Directions
Once the line containing "Untuk menjalankan semua test case, gunakan" is located, give it again exactly, together with each line that follows it to the end of the entries, and add nothing else.

Source records
/---

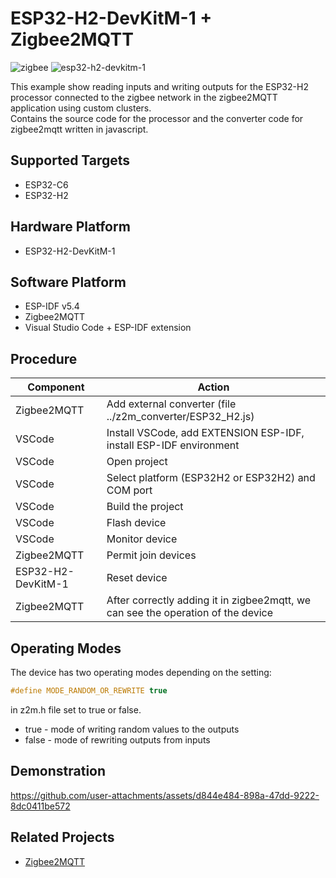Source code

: # ESP32-H2-DevKitM-1 + Zigbee2MQTT
![zigbee](https://github.com/user-attachments/assets/f718bee7-7174-447b-b6f6-c1afbbafb463)
![esp32-h2-devkitm-1](https://github.com/user-attachments/assets/0b3be4f4-d685-4458-9888-4b6171356e09)

This example show reading inputs and writing outputs for the ESP32-H2 processor connected to the zigbee network in the zigbee2MQTT application using custom clusters.  
Contains the source code for the processor and the converter code for zigbee2mqtt written in javascript.

## Supported Targets 
  - ESP32-C6
  - ESP32-H2

## Hardware Platform
  - ESP32-H2-DevKitM-1

## Software Platform
  - ESP-IDF v5.4  
  - Zigbee2MQTT  
  - Visual Studio Code + ESP-IDF extension  

## Procedure
| Component            | Action                                                               |
|----------------------|----------------------------------------------------------------------|
| Zigbee2MQTT          | Add external converter (file ../z2m_converter/ESP32_H2.js)           |
| VSCode               | Install VSCode, add EXTENSION ESP-IDF, install ESP-IDF environment   |
| VSCode               | Open project                                                         |
| VSCode               | Select platform (ESP32H2 or ESP32H2) and COM port                    |
| VSCode               | Build the project                                                    |
| VSCode               | Flash device                                                         |
| VSCode               | Monitor device                                                       |
| Zigbee2MQTT          | Permit join devices                                                  |
| ESP32-H2-DevKitM-1   | Reset device                                                         |
| Zigbee2MQTT          | After correctly adding it in zigbee2mqtt, we can see the operation of the device |

## Operating Modes
The device has two operating modes depending on the setting:  
```c
#define MODE_RANDOM_OR_REWRITE true
```
in z2m.h file set to true or false.
  - true  - mode of writing random values ​​to the outputs
  - false - mode of rewriting outputs from inputs

## Demonstration
https://github.com/user-attachments/assets/d844e484-898a-47dd-9222-8dc0411be572

## Related Projects
* [Zigbee2MQTT](https://www.zigbee2mqtt.io/)





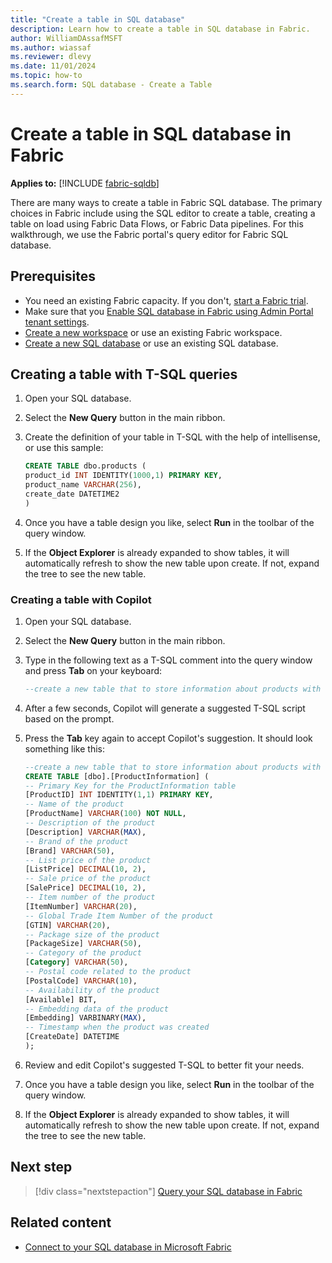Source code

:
 ```yaml
---
title: "Create a table in SQL database"
description: Learn how to create a table in SQL database in Fabric.
author: WilliamDAssafMSFT
ms.author: wiassaf
ms.reviewer: dlevy
ms.date: 11/01/2024
ms.topic: how-to
ms.search.form: SQL database - Create a Table
---
```

# Create a table in SQL database in Fabric

**Applies to:** [!INCLUDE [fabric-sqldb](../includes/applies-to-version/fabric-sqldb.md)]

There are many ways to create a table in Fabric SQL database. The primary choices in Fabric include using the SQL editor to create a table, creating a table on load using Fabric Data Flows, or Fabric Data pipelines. For this walkthrough, we use the Fabric portal's query editor for Fabric SQL database.

## Prerequisites

- You need an existing Fabric capacity. If you don't, [start a Fabric trial](../../fundamentals/fabric-trial.md).
- Make sure that you [Enable SQL database in Fabric using Admin Portal tenant settings](enable.md).
- [Create a new workspace](../../fundamentals/workspaces.md) or use an existing Fabric workspace.
- [Create a new SQL database](create.md) or use an existing SQL database.

## Creating a table with T-SQL queries

1. Open your SQL database.
1. Select the **New Query** button in the main ribbon.
1. Create the definition of your table in T-SQL with the help of intellisense, or use this sample:

    ```sql
    CREATE TABLE dbo.products ( 
    product_id INT IDENTITY(1000,1) PRIMARY KEY, 
    product_name VARCHAR(256), 
    create_date DATETIME2 
    ) 
    ```

1. Once you have a table design you like, select **Run** in the toolbar of the query window.
1. If the **Object Explorer** is already expanded to show tables, it will automatically refresh to show the new table upon create. If not, expand the tree to see the new table.

### Creating a table with Copilot

1. Open your SQL database.
1. Select the **New Query** button in the main ribbon.
1. Type in the following text as a T-SQL comment into the query window and press **Tab** on your keyboard:

    ```sql 
    --create a new table that to store information about products with some typical columns and a monotonistically increasing primary key called ProductID 
    ``` 

1. After a few seconds, Copilot will generate a suggested T-SQL script based on the prompt. 
1. Press the **Tab** key again to accept Copilot's suggestion. It should look something like this:

    ```sql
    --create a new table that to store information about products with some typical columns and a monotonistically increasing primary key called ProductID 
    CREATE TABLE [dbo].[ProductInformation] ( 
    -- Primary Key for the ProductInformation table 
    [ProductID] INT IDENTITY(1,1) PRIMARY KEY, 
    -- Name of the product 
    [ProductName] VARCHAR(100) NOT NULL, 
    -- Description of the product 
    [Description] VARCHAR(MAX), 
    -- Brand of the product 
    [Brand] VARCHAR(50), 
    -- List price of the product 
    [ListPrice] DECIMAL(10, 2), 
    -- Sale price of the product 
    [SalePrice] DECIMAL(10, 2), 
    -- Item number of the product 
    [ItemNumber] VARCHAR(20), 
    -- Global Trade Item Number of the product 
    [GTIN] VARCHAR(20), 
    -- Package size of the product 
    [PackageSize] VARCHAR(50), 
    -- Category of the product 
    [Category] VARCHAR(50), 
    -- Postal code related to the product 
    [PostalCode] VARCHAR(10), 
    -- Availability of the product 
    [Available] BIT, 
    -- Embedding data of the product 
    [Embedding] VARBINARY(MAX), 
    -- Timestamp when the product was created 
    [CreateDate] DATETIME 
    );
    ``` 

1. Review and edit Copilot's suggested T-SQL to better fit your needs.
1. Once you have a table design you like, select **Run** in the toolbar of the query window.
1. If the **Object Explorer** is already expanded to show tables, it will automatically refresh to show the new table upon create. If not, expand the tree to see the new table.
 
## Next step

> [!div class="nextstepaction"]
> [Query your SQL database in Fabric](query.md)

## Related content

- [Connect to your SQL database in Microsoft Fabric](connect.md)
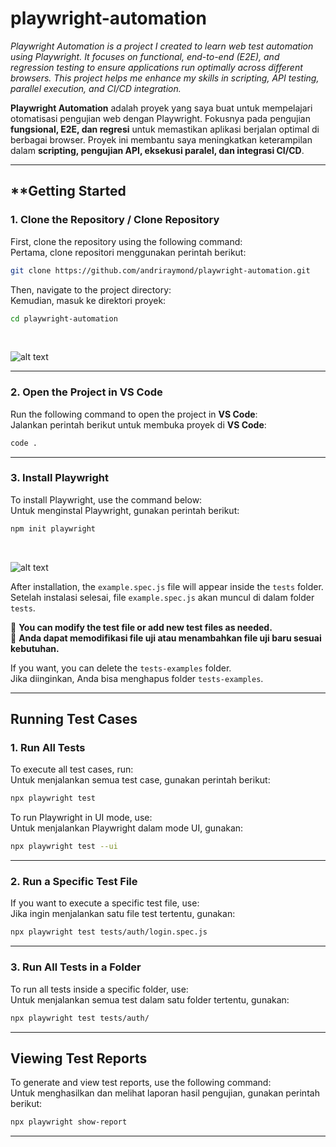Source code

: # **playwright-automation**

*Playwright Automation is a project I created to learn web test automation using Playwright. It focuses on functional, end-to-end (E2E), and regression testing to ensure applications run optimally across different browsers. This project helps me enhance my skills in scripting, API testing, parallel execution, and CI/CD integration.*

**Playwright Automation** adalah proyek yang saya buat untuk mempelajari otomatisasi pengujian web dengan Playwright. Fokusnya pada pengujian **fungsional, E2E, dan regresi** untuk memastikan aplikasi berjalan optimal di berbagai browser. Proyek ini membantu saya meningkatkan keterampilan dalam **scripting, pengujian API, eksekusi paralel, dan integrasi CI/CD**.

---

## **Getting Started

### **1. Clone the Repository / Clone Repository**

First, clone the repository using the following command:\
Pertama, clone repositori menggunakan perintah berikut:

```bash
git clone https://github.com/andriraymond/playwright-automation.git
```

Then, navigate to the project directory:\
Kemudian, masuk ke direktori proyek:

```bash
cd playwright-automation
```
<br>

![alt text](https://res.cloudinary.com/gocapje/image/upload/v1741961988/github/playwright-automation/screenshot-01_w0upyh.png)

---

### **2. Open the Project in VS Code**

Run the following command to open the project in **VS Code**:\
Jalankan perintah berikut untuk membuka proyek di **VS Code**:

```bash
code .
```

---

### **3. Install Playwright**

To install Playwright, use the command below:\
Untuk menginstal Playwright, gunakan perintah berikut:

```bash
npm init playwright
```
<br>

![alt text](https://res.cloudinary.com/gocapje/image/upload/v1742048181/github/playwright-automation/screenshot-02_tcgolf.png)

After installation, the `example.spec.js` file will appear inside the `tests` folder.\
Setelah instalasi selesai, file `example.spec.js` akan muncul di dalam folder `tests`.

📌 **You can modify the test file or add new test files as needed.**\
📌 **Anda dapat memodifikasi file uji atau menambahkan file uji baru sesuai kebutuhan.**

If you want, you can delete the `tests-examples` folder.\
Jika diinginkan, Anda bisa menghapus folder `tests-examples`.

---

## **Running Test Cases**

### **1. Run All Tests**

To execute all test cases, run:\
Untuk menjalankan semua test case, gunakan perintah berikut:

```bash
npx playwright test
```

To run Playwright in UI mode, use:\
Untuk menjalankan Playwright dalam mode UI, gunakan:

```bash
npx playwright test --ui
```

---

### **2. Run a Specific Test File**

If you want to execute a specific test file, use:\
Jika ingin menjalankan satu file test tertentu, gunakan:

```bash
npx playwright test tests/auth/login.spec.js
```

---

### **3. Run All Tests in a Folder**

To run all tests inside a specific folder, use:\
Untuk menjalankan semua test dalam satu folder tertentu, gunakan:

```bash
npx playwright test tests/auth/
```

---

## **Viewing Test Reports**

To generate and view test reports, use the following command:\
Untuk menghasilkan dan melihat laporan hasil pengujian, gunakan perintah berikut:

```bash
npx playwright show-report
```

---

\---

Answer to this problem
Untuk menjalankan semua test case, gunakan perintah berikut:

```bash
npx playwright test
```

To run Playwright in UI mode, use:\
Untuk menjalankan Playwright dalam mode UI, gunakan:

```bash
npx playwright test --ui
```

---

### **2. Run a Specific Test File**

If you want to execute a specific test file, use:\
Jika ingin menjalankan satu file test tertentu, gunakan:

```bash
npx playwright test tests/auth/login.spec.js
```

---

### **3. Run All Tests in a Folder**

To run all tests inside a specific folder, use:\
Untuk menjalankan semua test dalam satu folder tertentu, gunakan:

```bash
npx playwright test tests/auth/
```

---

## **Viewing Test Reports**

To generate and view test reports, use the following command:\
Untuk menghasilkan dan melihat laporan hasil pengujian, gunakan perintah berikut:

```bash
npx playwright show-report
```

---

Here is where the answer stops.